**Work required**
Write out precisely the lines beginning with the line that contains "g = ( n[0]*x - n[1] ) / ( n[2]*x + n[3] )" and ending with the last line of the entries, and no other lines.

**Extracted information**
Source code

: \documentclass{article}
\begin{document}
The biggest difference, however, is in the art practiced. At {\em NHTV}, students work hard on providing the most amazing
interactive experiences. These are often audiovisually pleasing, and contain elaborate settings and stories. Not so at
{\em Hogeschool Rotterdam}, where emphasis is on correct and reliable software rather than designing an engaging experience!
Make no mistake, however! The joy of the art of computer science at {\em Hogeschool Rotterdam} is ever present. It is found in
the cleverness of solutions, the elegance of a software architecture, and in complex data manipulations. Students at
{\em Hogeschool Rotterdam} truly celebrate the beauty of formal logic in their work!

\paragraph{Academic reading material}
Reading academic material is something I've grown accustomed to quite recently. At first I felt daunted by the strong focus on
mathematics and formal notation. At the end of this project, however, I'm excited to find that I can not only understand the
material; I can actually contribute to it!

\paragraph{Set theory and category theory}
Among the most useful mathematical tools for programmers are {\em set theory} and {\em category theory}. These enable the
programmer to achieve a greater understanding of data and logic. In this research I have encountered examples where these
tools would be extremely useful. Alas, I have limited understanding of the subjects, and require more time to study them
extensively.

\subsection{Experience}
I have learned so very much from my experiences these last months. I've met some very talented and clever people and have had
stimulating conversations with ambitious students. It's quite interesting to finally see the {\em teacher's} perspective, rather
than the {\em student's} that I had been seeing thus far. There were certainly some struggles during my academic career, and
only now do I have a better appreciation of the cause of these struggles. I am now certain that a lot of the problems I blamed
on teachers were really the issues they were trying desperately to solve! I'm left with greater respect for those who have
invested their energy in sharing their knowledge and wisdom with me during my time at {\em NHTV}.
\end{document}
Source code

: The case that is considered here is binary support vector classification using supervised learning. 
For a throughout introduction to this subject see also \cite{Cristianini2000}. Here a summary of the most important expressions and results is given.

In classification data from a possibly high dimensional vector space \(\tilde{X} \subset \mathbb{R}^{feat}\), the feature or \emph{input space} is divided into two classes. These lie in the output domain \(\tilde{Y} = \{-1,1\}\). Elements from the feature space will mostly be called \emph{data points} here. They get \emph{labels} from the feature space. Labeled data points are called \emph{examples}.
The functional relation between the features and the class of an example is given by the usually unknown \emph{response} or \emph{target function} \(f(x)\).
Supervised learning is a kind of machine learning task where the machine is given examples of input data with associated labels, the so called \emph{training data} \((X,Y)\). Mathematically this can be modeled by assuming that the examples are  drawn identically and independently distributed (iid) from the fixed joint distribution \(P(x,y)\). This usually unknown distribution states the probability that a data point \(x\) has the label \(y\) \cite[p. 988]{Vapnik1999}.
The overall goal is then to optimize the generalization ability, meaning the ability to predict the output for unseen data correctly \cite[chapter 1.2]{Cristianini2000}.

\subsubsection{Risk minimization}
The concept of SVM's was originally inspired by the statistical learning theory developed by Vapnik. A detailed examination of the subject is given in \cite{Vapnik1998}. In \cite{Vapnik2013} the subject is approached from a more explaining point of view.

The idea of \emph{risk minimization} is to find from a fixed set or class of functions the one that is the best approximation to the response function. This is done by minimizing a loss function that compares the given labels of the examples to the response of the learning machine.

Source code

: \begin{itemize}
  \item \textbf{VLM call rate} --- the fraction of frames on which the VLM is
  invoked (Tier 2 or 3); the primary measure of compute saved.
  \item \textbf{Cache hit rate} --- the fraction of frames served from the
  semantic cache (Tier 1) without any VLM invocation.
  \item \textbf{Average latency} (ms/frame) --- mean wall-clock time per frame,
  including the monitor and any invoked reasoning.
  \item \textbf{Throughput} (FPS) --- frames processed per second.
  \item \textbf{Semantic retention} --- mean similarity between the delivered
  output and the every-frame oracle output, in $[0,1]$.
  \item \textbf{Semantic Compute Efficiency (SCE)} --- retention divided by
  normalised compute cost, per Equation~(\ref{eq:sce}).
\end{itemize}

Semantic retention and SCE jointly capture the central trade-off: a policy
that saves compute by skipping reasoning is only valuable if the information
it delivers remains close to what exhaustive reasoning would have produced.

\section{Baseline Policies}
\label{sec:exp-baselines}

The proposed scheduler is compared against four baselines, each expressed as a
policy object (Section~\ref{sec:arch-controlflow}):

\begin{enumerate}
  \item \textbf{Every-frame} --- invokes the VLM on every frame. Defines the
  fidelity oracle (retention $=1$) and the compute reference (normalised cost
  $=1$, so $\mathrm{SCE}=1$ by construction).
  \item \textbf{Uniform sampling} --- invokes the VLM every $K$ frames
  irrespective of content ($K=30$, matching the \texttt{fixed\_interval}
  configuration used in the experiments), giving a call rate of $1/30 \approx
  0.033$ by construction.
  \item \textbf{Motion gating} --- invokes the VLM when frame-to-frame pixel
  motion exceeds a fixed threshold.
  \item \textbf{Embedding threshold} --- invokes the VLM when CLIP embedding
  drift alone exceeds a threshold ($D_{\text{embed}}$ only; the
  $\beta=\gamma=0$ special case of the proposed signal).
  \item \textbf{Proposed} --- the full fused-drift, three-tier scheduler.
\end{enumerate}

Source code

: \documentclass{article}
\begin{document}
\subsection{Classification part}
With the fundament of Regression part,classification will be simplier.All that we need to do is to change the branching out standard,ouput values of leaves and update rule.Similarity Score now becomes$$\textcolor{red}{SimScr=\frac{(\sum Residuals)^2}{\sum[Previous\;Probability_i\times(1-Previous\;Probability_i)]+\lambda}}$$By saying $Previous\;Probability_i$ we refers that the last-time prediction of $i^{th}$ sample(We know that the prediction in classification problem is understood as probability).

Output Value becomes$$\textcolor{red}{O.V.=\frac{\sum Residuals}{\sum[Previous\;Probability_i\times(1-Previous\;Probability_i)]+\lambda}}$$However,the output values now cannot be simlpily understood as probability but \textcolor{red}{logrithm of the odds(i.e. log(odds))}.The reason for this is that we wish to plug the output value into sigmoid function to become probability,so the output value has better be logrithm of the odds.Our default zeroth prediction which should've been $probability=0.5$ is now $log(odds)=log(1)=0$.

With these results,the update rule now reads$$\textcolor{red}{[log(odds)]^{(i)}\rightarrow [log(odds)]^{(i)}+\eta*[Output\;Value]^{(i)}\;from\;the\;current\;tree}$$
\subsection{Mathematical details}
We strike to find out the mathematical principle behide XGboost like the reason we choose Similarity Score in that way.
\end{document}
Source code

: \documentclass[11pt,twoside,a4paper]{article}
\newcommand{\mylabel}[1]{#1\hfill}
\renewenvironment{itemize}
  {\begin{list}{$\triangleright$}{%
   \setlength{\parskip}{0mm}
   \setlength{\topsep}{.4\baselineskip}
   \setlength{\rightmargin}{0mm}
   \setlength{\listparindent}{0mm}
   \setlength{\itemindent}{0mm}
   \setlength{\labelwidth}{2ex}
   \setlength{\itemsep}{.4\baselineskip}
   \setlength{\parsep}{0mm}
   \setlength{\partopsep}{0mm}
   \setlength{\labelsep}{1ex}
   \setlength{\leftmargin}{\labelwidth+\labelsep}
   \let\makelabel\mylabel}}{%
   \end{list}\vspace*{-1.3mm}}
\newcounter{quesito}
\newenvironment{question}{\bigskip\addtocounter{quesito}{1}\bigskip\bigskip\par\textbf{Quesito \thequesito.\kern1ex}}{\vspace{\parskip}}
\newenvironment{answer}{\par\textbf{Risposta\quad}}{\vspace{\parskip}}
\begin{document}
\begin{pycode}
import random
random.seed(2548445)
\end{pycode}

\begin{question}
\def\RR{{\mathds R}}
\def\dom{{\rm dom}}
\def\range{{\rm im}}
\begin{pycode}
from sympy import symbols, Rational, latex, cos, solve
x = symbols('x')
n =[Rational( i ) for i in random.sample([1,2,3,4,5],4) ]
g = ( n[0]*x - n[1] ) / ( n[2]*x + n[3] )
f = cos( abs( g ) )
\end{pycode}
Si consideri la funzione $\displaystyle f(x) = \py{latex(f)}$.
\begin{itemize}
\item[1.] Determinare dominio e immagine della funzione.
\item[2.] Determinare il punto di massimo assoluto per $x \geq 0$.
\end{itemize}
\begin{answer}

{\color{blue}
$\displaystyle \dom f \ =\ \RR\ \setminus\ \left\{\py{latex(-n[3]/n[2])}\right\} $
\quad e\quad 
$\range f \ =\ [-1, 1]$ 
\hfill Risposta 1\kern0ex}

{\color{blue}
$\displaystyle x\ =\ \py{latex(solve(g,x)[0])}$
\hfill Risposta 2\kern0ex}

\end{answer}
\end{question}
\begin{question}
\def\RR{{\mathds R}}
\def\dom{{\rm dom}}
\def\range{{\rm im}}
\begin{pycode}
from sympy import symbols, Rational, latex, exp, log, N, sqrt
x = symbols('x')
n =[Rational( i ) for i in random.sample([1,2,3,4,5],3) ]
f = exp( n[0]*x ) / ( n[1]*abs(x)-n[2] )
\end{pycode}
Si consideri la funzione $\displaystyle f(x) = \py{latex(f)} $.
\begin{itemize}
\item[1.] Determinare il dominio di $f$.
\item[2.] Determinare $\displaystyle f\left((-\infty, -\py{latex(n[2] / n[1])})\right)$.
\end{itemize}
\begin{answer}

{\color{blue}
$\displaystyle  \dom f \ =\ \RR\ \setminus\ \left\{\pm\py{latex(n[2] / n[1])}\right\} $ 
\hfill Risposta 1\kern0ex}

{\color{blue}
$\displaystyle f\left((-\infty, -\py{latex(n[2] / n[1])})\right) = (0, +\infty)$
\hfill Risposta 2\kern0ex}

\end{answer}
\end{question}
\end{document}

**Written reply**
g = ( n[0]*x - n[1] ) / ( n[2]*x + n[3] )
f = cos( abs( g ) )
\end{pycode}
Si consideri la funzione $\displaystyle f(x) = \py{latex(f)}$.
\begin{itemize}
\item[1.] Determinare dominio e immagine della funzione.
\item[2.] Determinare il punto di massimo assoluto per $x \geq 0$.
\end{itemize}
\begin{answer}

{\color{blue}
$\displaystyle \dom f \ =\ \RR\ \setminus\ \left\{\py{latex(-n[3]/n[2])}\right\} $
\quad e\quad 
$\range f \ =\ [-1, 1]$ 
\hfill Risposta 1\kern0ex}

{\color{blue}
$\displaystyle x\ =\ \py{latex(solve(g,x)[0])}$
\hfill Risposta 2\kern0ex}

\end{answer}
\end{question}
\begin{question}
\def\RR{{\mathds R}}
\def\dom{{\rm dom}}
\def\range{{\rm im}}
\begin{pycode}
from sympy import symbols, Rational, latex, exp, log, N, sqrt
x = symbols('x')
n =[Rational( i ) for i in random.sample([1,2,3,4,5],3) ]
f = exp( n[0]*x ) / ( n[1]*abs(x)-n[2] )
\end{pycode}
Si consideri la funzione $\displaystyle f(x) = \py{latex(f)} $.
\begin{itemize}
\item[1.] Determinare il dominio di $f$.
\item[2.] Determinare $\displaystyle f\left((-\infty, -\py{latex(n[2] / n[1])})\right)$.
\end{itemize}
\begin{answer}

{\color{blue}
$\displaystyle  \dom f \ =\ \RR\ \setminus\ \left\{\pm\py{latex(n[2] / n[1])}\right\} $ 
\hfill Risposta 1\kern0ex}

{\color{blue}
$\displaystyle f\left((-\infty, -\py{latex(n[2] / n[1])})\right) = (0, +\infty)$
\hfill Risposta 2\kern0ex}

\end{answer}
\end{question}
\end{document}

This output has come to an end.